Available data

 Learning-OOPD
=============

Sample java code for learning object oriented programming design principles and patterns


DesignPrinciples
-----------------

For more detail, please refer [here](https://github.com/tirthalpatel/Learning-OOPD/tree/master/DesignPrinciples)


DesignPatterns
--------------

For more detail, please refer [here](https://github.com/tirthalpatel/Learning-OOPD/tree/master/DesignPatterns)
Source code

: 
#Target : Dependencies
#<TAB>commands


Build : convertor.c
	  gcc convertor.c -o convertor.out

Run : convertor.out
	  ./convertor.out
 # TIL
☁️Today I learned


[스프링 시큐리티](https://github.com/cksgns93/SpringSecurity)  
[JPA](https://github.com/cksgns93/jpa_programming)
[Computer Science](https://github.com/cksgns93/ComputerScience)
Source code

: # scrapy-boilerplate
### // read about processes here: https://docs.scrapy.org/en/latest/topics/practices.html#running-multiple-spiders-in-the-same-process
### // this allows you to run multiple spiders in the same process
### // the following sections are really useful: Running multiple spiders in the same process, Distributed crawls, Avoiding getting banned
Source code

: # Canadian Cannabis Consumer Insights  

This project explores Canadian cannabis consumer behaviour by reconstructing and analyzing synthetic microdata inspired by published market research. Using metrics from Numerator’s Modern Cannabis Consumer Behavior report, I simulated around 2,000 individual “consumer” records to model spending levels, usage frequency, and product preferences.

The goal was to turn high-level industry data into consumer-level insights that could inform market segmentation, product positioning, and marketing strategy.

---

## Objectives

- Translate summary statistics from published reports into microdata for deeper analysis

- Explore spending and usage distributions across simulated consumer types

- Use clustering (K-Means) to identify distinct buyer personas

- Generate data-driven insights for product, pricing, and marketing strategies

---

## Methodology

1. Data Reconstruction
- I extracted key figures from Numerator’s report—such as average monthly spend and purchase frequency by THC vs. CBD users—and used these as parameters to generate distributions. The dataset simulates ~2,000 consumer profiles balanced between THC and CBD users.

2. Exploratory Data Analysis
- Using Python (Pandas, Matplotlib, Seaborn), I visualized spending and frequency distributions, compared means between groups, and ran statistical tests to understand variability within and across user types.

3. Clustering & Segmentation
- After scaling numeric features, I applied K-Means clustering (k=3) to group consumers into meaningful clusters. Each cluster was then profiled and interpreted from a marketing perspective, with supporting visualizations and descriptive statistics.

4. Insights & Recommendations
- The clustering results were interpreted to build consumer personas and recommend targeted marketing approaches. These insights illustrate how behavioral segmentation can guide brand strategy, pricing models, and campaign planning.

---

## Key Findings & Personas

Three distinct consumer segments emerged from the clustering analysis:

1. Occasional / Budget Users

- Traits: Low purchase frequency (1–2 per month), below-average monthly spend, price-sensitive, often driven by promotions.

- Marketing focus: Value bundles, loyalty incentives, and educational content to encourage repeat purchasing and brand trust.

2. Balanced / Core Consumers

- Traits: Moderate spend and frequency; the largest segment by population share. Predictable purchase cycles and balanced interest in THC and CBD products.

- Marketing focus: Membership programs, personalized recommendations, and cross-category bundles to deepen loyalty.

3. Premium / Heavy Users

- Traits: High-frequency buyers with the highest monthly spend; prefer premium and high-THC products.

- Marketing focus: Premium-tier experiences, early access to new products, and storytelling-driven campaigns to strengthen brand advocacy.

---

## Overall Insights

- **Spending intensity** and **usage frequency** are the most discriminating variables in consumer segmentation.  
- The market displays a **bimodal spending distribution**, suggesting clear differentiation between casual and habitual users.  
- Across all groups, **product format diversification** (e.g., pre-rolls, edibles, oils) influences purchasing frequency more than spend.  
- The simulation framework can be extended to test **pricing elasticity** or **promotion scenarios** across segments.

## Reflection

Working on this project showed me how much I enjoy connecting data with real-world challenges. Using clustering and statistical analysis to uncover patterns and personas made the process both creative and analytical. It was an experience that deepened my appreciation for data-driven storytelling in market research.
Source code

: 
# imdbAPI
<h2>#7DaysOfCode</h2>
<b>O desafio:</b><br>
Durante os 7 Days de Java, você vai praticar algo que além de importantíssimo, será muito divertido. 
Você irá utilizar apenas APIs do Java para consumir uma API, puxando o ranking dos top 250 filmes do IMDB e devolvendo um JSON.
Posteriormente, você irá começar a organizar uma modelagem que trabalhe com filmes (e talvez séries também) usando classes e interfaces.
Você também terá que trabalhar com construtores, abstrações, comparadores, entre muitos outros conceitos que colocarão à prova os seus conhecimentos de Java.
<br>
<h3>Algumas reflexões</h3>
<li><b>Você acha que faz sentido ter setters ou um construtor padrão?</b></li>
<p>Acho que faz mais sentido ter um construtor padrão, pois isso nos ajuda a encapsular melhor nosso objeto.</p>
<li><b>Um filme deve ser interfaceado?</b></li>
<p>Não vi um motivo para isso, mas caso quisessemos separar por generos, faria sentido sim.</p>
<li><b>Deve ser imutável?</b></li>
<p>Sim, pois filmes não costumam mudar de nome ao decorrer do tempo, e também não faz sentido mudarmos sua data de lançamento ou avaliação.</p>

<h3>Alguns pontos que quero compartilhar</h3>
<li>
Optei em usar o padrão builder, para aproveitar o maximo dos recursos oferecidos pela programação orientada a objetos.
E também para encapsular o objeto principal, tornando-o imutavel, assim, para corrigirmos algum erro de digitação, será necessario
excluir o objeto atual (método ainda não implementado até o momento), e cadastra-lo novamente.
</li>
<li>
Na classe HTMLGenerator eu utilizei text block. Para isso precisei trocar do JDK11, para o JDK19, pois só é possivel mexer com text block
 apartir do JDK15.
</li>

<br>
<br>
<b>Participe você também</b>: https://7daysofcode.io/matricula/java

Task objective
Only the count, no other text: how many lines in the listing above hold "OOPD"?

Output
3